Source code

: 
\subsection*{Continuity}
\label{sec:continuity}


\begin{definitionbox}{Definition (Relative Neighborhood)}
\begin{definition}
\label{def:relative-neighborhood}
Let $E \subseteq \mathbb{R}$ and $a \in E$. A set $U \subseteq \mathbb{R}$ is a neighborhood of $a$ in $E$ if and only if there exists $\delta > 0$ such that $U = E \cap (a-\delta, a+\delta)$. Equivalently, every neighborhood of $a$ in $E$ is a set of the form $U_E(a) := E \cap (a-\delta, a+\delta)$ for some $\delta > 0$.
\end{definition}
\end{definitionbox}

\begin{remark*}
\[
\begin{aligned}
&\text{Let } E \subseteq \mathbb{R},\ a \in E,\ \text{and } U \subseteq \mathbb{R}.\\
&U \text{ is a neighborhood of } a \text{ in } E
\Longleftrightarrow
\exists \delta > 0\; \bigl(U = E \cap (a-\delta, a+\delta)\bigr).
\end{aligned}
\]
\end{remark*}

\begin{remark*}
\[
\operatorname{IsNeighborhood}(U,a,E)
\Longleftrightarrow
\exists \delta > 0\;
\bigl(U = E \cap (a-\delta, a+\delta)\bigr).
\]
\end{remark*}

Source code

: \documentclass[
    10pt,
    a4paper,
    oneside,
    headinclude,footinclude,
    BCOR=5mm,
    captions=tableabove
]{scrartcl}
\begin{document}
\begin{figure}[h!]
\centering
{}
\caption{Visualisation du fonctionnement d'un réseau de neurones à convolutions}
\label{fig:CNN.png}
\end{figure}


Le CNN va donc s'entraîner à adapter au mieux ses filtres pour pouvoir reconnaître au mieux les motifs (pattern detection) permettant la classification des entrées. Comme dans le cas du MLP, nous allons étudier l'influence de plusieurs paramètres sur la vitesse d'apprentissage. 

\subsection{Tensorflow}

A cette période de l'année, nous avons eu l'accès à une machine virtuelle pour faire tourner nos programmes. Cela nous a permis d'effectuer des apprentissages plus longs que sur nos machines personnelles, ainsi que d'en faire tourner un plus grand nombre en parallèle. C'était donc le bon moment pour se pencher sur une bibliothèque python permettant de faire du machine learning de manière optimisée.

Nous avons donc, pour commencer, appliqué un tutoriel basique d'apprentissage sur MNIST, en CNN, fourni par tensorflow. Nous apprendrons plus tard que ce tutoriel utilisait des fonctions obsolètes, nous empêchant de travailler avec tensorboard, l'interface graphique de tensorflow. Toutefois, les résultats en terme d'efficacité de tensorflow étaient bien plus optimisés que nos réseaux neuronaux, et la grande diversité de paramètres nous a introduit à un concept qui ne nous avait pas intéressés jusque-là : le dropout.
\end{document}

▶ **Required action**
Look through the listing above and copy each line with the word "subsection" in it.

▶ **Response to the exercise**
\subsection*{Continuity}
\subsection{Tensorflow}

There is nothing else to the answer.